Il regarda Marie qui fut surprise par le sombre éclat de ses yeux et la contraction légère de sa bouche… Mais tout de suite la bonne figure bronzée reprit sa douceur.

— Marchez près de moi, madame Marie, et n’ayez pas peur… Voici la rue que je cherche.

La rue ?… Même pas une ruelle, un passage, une fente, large de deux mètres à peine, dans un colossal pâté de vieux palais, si vieux qu’ils se souviennent de la reine Jeanne ! Ils montent comme des falaises, et le ciel, tout en haut, n’est qu’une bande d’un gris terne ou d’un bleu brutal, selon les jours, et le soleil n’est qu’un haillon d’or, jeté obliquement du toit aux derniers étages.

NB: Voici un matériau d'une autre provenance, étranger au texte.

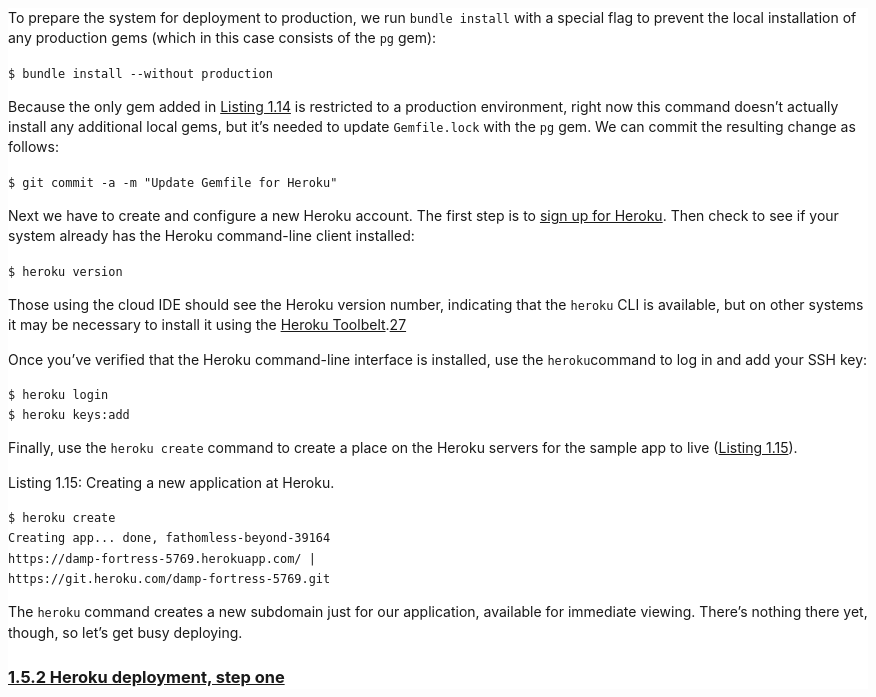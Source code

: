 To prepare the system for deployment to production, we run `bundle install` with a special flag to prevent the local installation of any production gems (which in this case consists of the `pg` gem):

```
$ bundle install --without production

```

Because the only gem added in [Listing 1.14](https://www.railstutorial.org/book/beginning#code-gemfile_pg_gem) is restricted to a production environment, right now this command doesn’t actually install any additional local gems, but it’s needed to update `Gemfile.lock` with the `pg` gem. We can commit the resulting change as follows:

```
$ git commit -a -m "Update Gemfile for Heroku"

```

Next we have to create and configure a new Heroku account. The first step is to [sign up for Heroku](http://signup.heroku.com/). Then check to see if your system already has the Heroku command-line client installed:

```
$ heroku version

```

Those using the cloud IDE should see the Heroku version number, indicating that the `heroku` CLI is available, but on other systems it may be necessary to install it using the [Heroku Toolbelt](https://toolbelt.heroku.com/).[27](https://www.railstutorial.org/book/beginning#cha-1_footnote-27)

Once you’ve verified that the Heroku command-line interface is installed, use the `heroku`command to log in and add your SSH key:

```
$ heroku login
$ heroku keys:add

```

Finally, use the `heroku create` command to create a place on the Heroku servers for the sample app to live ([Listing 1.15](https://www.railstutorial.org/book/beginning#code-heroku_create)).

Listing 1.15: Creating a new application at Heroku.

```
$ heroku create
Creating app... done, fathomless-beyond-39164
https://damp-fortress-5769.herokuapp.com/ |
https://git.heroku.com/damp-fortress-5769.git

```

The `heroku` command creates a new subdomain just for our application, available for immediate viewing. There’s nothing there yet, though, so let’s get busy deploying.

### [1.5.2 Heroku deployment, step one](https://www.railstutorial.org/book/beginning#sec-heroku_step_one)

Les murs décrépits, lézardés par les tremblements de terre, ressemblent à des figures sinistres qui auraient reçu le sfregio. Des poutres énormes servent d’étais et diminuent l’espace libre… Des cordes, tendues d’une fenêtre à l’autre, superposent l’ignoble pavoisement des chemises, des langes souillés, des camisoles rapiécées de cotonnades diverses. Plus bas, dans le clair-obscur éternel, bâillent des cavernes noires, des trous d’ombre, où les lampes rougeâtres agonisent devant l’image d’une Vierge ou d’un saint.